• J. Exp. Med. · Dec 2011

    Multicenter Study Clinical Trial

    A genomic storm in critically injured humans.

    • Wenzhong Xiao, Michael N Mindrinos, Junhee Seok, Joseph Cuschieri, Alex G Cuenca, Hong Gao, Douglas L Hayden, Laura Hennessy, Ernest E Moore, Joseph P Minei, Paul E Bankey, Jeffrey L Johnson, Jason Sperry, Avery B Nathens, Timothy R Billiar, Michael A West, Bernard H Brownstein, Philip H Mason, Henry V Baker, Celeste C Finnerty, Marc G Jeschke, M Cecilia López, Matthew B Klein, Richard L Gamelli, Nicole S Gibran, Brett Arnoldo, Weihong Xu, Yuping Zhang, Steven E Calvano, Grace P McDonald-Smith, David A Schoenfeld, John D Storey, J Perren Cobb, H Shaw Warren, Lyle L Moldawer, David N Herndon, Stephen F Lowry, Ronald V Maier, Ronald W Davis, Ronald G Tompkins, and Inflammation and Host Response to Injury Large-Scale Collaborative Research Program.
    • Department of Surgery, Massachusetts General Hospital, Harvard Medical School, Boston, MA 02114, USA.
    • J. Exp. Med. 2011 Dec 19;208(13):2581-90.

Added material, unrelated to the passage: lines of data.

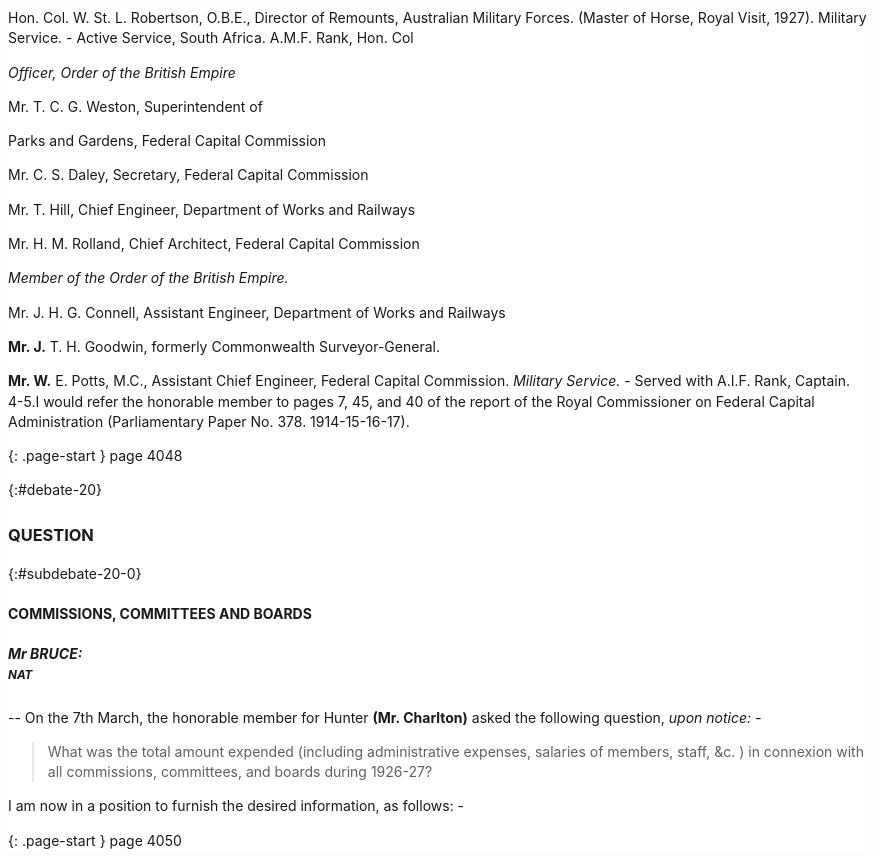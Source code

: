 Hon. Col. W. St. L. Robertson, O.B.E., Director of Remounts, Australian Military Forces. (Master of Horse, Royal Visit, 1927). Military Service. - Active Service, South Africa. A.M.F. Rank, Hon. Col


 *Officer, Order of the British Empire* 


Mr. T. C. G. Weston, Superintendent of

Parks and Gardens, Federal Capital Commission

Mr. C. S. Daley, Secretary, Federal Capital Commission

Mr. T. Hill, Chief Engineer, Department of Works and Railways

Mr. H. M. Rolland, Chief Architect, Federal Capital Commission


 *Member of the Order of the British Empire.* 


Mr. J. H. G. Connell, Assistant Engineer, Department of Works and Railways


 **Mr. J.** T. H. Goodwin, formerly Commonwealth Surveyor-General. 


 **Mr. W.** E. Potts, M.C., Assistant Chief Engineer, Federal Capital Commission.  *Military Service.*  - Served with A.I.F. Rank, Captain. 4-5.I would refer the honorable member to pages 7, 45, and 40 of the report of the Royal Commissioner on Federal Capital Administration (Parliamentary Paper No. 378. 1914-15-16-17). 

{: .page-start }
page 4048

{:#debate-20}
### QUESTION

{:#subdebate-20-0}
#### COMMISSIONS, COMMITTEES AND BOARDS

##### Mr BRUCE:<br><small class="text-muted">NAT</small>

-- On the 7th March, the honorable member for Hunter  **(Mr. Charlton)**  asked the following question,  *upon notice: -* 

  >What was the total amount expended (including administrative expenses, salaries of members, staff, &amp;c. ) in connexion with all commissions, committees, and boards during 1926-27? 

I am now in a position to furnish the desired information, as follows: - 


<graphic href="118331192803224_6_0.jpg"></graphic>



<graphic href="118331192803224_7_2.jpg"></graphic>



<graphic href="118331192803224_8_0.jpg"></graphic>


{: .page-start }
page 4050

    AbstractHuman survival from injury requires an appropriate inflammatory and immune response. We describe the circulating leukocyte transcriptome after severe trauma and burn injury, as well as in healthy subjects receiving low-dose bacterial endotoxin, and show that these severe stresses produce a global reprioritization affecting >80% of the cellular functions and pathways, a truly unexpected "genomic storm." In severe blunt trauma, the early leukocyte genomic response is consistent with simultaneously increased expression of genes involved in the systemic inflammatory, innate immune, and compensatory antiinflammatory responses, as well as in the suppression of genes involved in adaptive immunity. Furthermore, complications like nosocomial infections and organ failure are not associated with any genomic evidence of a second hit and differ only in the magnitude and duration of this genomic reprioritization. The similarities in gene expression patterns between different injuries reveal an apparently fundamental human response to severe inflammatory stress, with genomic signatures that are surprisingly far more common than different. Based on these transcriptional data, we propose a new paradigm for the human immunological response to severe injury.